In this article, I describe the shifting definition of a “living wage” by labor activists and union leaders from the late nineteenth century until the New Deal. The living wage began as an ideal, not a specific number, that would typify the wage level appropriate for a skilled, white, male union member. However, unions were forced to quantify the concept when pressed into arbitration during the First World War, which led to them to employ economists and other experts who would define an “adequate” standard of living for a working-class family. For a brief period during and after the war, unions sought to define a high living wage characteristic of their own members, but when those efforts failed, the “living wage” became tied to the “minimum wage” for low-skilled workers, a connection it has retained ever since.
Economists and Democratic Politics
Robert Van Horn, Philip Mirowski, and Thomas Stapleford, eds., Building Chicago Economics: New Perspectives on the History of America’s Most Powerful Economics Program (Cambridge: Cambridge University Press, 2011).
Economists from the University of Chicago were extraordinarily successful in the second half of the twentieth century, both at winning Nobel prizes and influencing government policy. In this co-edited volume, our contributors explore the roots of that success by looking at the early history of the Chicago School.

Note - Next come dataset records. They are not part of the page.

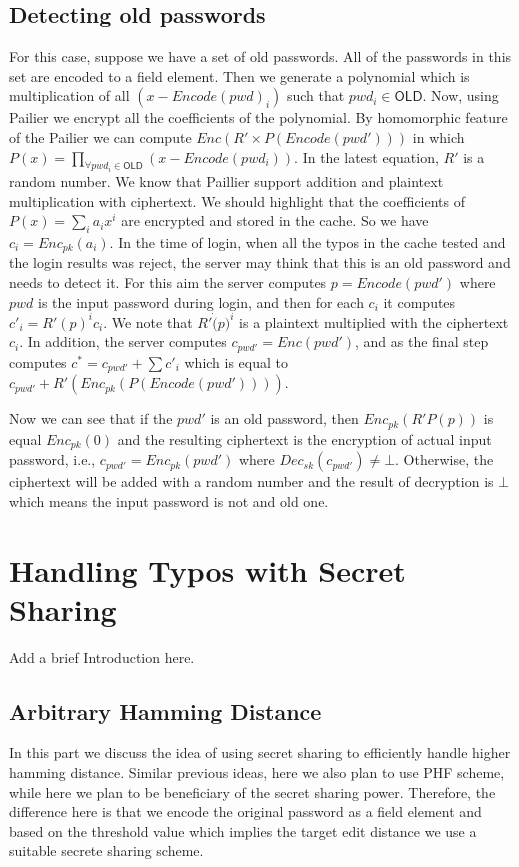 \subsection{Detecting old passwords}
For this case, suppose we have a set of old passwords. All of the passwords in this set are encoded to a field element. Then we generate a polynomial which is multiplication of all $ (x-Encode (pwd)_i) $ such that $ pwd_i\in \mathsf{OLD} $. Now, using Pailier we encrypt all the coefficients of the polynomial. By homomorphic feature of the Pailier we can compute $ Enc(R'\times P(Encode(pwd'))) $ in which $ P(x) = \prod _{\forall pwd_i\in \mathsf{OLD} }(x-Encode(pwd_i)) $. In the latest equation, $ R' $ is a random number. We know that Paillier support addition and plaintext multiplication with ciphertext. We should highlight that the coefficients of $ P(x) = \sum_{i} a_ix^i $ are encrypted and stored in the cache. So we have $c_i =  Enc_{pk}(a_i) $. In the time of login, when all the typos in the cache tested and the login results was reject, the server may think that this is an old password and needs to detect it. For this aim the server computes $ p =Encode(pwd') $ where $ pwd $ is the input password during login, and then for each $ c_i $ it computes $ c'_i =  R'(p)^i c_i $. We note that $ R' \dot (p)^i $ is a plaintext multiplied with the ciphertext $ c_i $. In addition, the server computes $ c_{pwd'} = Enc(pwd') $, and as the final step computes $ c^* = c_{pwd'} + \sum c'_i$ which is equal to $ c_{pwd'} + R'(Enc_{pk} (P(Encode(pwd')))) $. 


Now we can see that if the $ pwd' $ is an old password, then $ Enc_{pk}(R' P(p)) $ is equal $ Enc_{pk}(0) $ and the resulting ciphertext is the encryption of actual input password, i.e., $ c_{pwd'} = Enc_{pk}(pwd') $ where $ Dec_{sk}(c_{pwd'}) \neq \bot $. Otherwise, the ciphertext will be added with a random number and the result of decryption is $ \bot $ which means the input password is not and old one. 


\section {Handling Typos with Secret Sharing} 
{\color{blue} Add a brief Introduction here. }
\subsection{Arbitrary Hamming Distance}
In this part we discuss the idea of using secret sharing to efficiently handle higher hamming distance. Similar previous ideas, here we also plan to use PHF scheme, while here we plan to be beneficiary of the secret sharing power. Therefore, the difference here is that we encode the original password as a field element and based on the threshold value which implies the target edit distance we use a suitable secrete sharing scheme. 

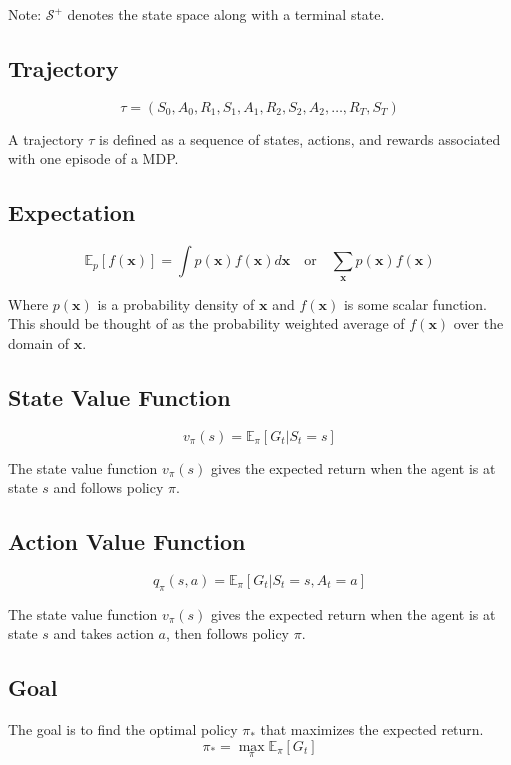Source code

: \documentclass{article}
\begin{document}
Note: $\mathcal{S}^+$ denotes the state space along with a terminal state.

\subsection{Trajectory}
\begin{equation}
  \tau = (S_0, A_0, R_1, S_1, A_1, R_2, S_2, A_2, \dots, R_T, S_T)
\end{equation}

A trajectory $\tau$ is defined as a sequence of states, actions, and rewards associated with one episode of a MDP.

\subsection{Expectation}
\begin{equation}
  \mathbb{E}_p[f(\mathbf{x})] = \int p(\mathbf{x}) f(\mathbf{x}) d\mathbf{x} \quad \mbox{or} \quad \sum_{\mathbf{x}} p(\mathbf{x}) f(\mathbf{x})
\end{equation}

Where $p(\mathbf{x})$ is a probability density of $\mathbf{x}$ and $f(\mathbf{x})$ is some scalar function. This should be thought of 
as the probability weighted average of $f(\mathbf{x})$ over the domain of $\mathbf{x}$.

\subsection{State Value Function}
\begin{equation}
  v_\pi(s) = \mathbb{E}_\pi[G_t|S_t = s]
\end{equation}

The state value function $v_\pi(s)$ gives the expected return when the agent is at state $s$ and follows policy $\pi$.

\subsection{Action Value Function}
\begin{equation}
  q_\pi(s, a) = \mathbb{E}_\pi[G_t|S_t = s, A_t = a]
\end{equation}

The state value function $v_\pi(s)$ gives the expected return when the agent is at state $s$ and takes action $a$, then follows policy $\pi$.

\subsection{Goal}
The goal is to find the optimal policy $\pi_*$ that maximizes the expected return.
\begin{equation}
  \pi_* = \max_{\pi}\mathbb{E}_\pi[G_t]
\end{equation}
\end{document}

“Positive Economics for Democratic Policy: Friedman, Institutionalism, and the Science of History.” In Building Chicago Economics.
Although many recent members of the Chicago School have been sharply critical of interwar, American institutional economics, I show that Milton Friedman took his basic orientation from the institutionalist Wesley Mitchell and the early National Bureau of Economic Research. Both Mitchell and Friedman sought to reshape economics into an empirical field that would provide neutral, objective guidance for public policy, thereby reconciling economic expertise with democratic governance.
“Family Economics” emerged from the intersection of economics and home economics in the early twentieth century. Comprised primarily of women, most of whom had graduate training in economics and sociology, family economics used economic and social theory to study household life, considering the home as both a site of production and consumption. My first publication, “Housewife vs. Economist,” examined some of that literature, and several family economists appeared in subsequent work, such as “Market Visions” and “Re-conceiving Quality” (above). I’m working on a longer term project, tentatively titled “Home & Market”, that explores the rise and fall of this field in more detail.
“‘Housewife vs. Economist’: Gender, Class, and Domestic Economic Knowledge in Twentieth-Century America.” Labor: Studies in Working Class History in the Americas 1, no. 2 (2004): 89-112.
The title of this article came from a radio play written during the Second World War in which the commissioner of the U.S. Bureau of Labor Statistics explained to his wife why her impressions about rising prices did not match the figures in the official U.S. cost-of-living index. The essay describes the ambiguous depiction of housewives, portrayed as both wise possessors of bottom-up economic knowledge and confused, irrational consumers. I argue that these conflicting images arose from class divisions that were submerged under the universal rubric of “housewife.”